» Exercise instructions:
Return the lines of the data below in which the string "document" occurs.
▼
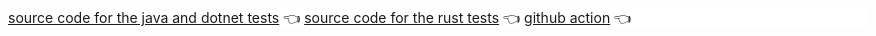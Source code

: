 
[source code for the java and dotnet tests](https://github.com/ozkanpakdil/test-microservice-frameworks)  👈 [source code for the rust tests](https://github.com/ozkanpakdil/rust-examples)  👈 [github action](https://github.com/ozkanpakdil/test-microservice-frameworks/actions/runs/8222751284)  👈 

<script src="https://www.gstatic.com/charts/loader.js"></script>
<script type="text/javascript">
  google.charts.load('current', {
    packages: ['corechart'],
    callback: drawChart
  });
  function drawChart() {
    var dataSource = new google.visualization.arrayToDataTable([
      ['Framework', 'Response', 'Graal'],
      ["Spring", 1148, 498],
      ["Webflux", 1512, 449],
      ["Quarkus", 1076, 412],
      ["Micronaut", 854, 435],
      ['Vertx', 877, 447],
      ['Ktor', 2162, 925],
      ['Helidon', 816, 355],
      ['Kumuluz', 1480, 0],
      ['R-Rocket', 322, 0],
      ['RustAxum', 205, 0],
      ['R-Actix', 231, 0],
      ['R-Warp', 215, 0],
      ['Dotnet 6', 546, 0],
      ['Dotnet 7 AOT', 386, 0],
    ]);

    const postContentDiv = document.getElementsByClassName('post-content').item(0);
    const chartDiv = document.createElement("div");
    postContentDiv.prepend(chartDiv);

    var chart = new google.visualization.BarChart(chartDiv);
    var view = new google.visualization.DataView(dataSource);
    view.setColumns([0, 1,
                       { calc: "stringify",                         sourceColumn: 1,                         type: "string",                         role: "annotation" },
                       2,{ calc: "stringify",                         sourceColumn: 2,                         type: "string",                         role: "annotation" },]);
    function drawDynamicChart() {
      const containerWidth = postContentDiv.offsetWidth;
      const chartOptions = {
        width: containerWidth,
        height: 800,
        hAxis: {title: 'Mean response in milli seconds'},
        vAxis: {title: 'Framework', slantedText: true, slantedTextAngle: 45},
        bar: {groupWidth: "95%"},
        title: "Frameworks vs JVM vs Rust vs Graal(lower is the better/faster)",
        chartArea: {width: '80%', height: '80%'},
        legend: { position: 'bottom' }
      };
      chart.draw(view, chartOptions);
    }
    drawDynamicChart();
    window.addEventListener('resize', drawDynamicChart, false);
  }
</script>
▲
» Result for this task:
    const postContentDiv = document.getElementsByClassName('post-content').item(0);
    const chartDiv = document.createElement("div");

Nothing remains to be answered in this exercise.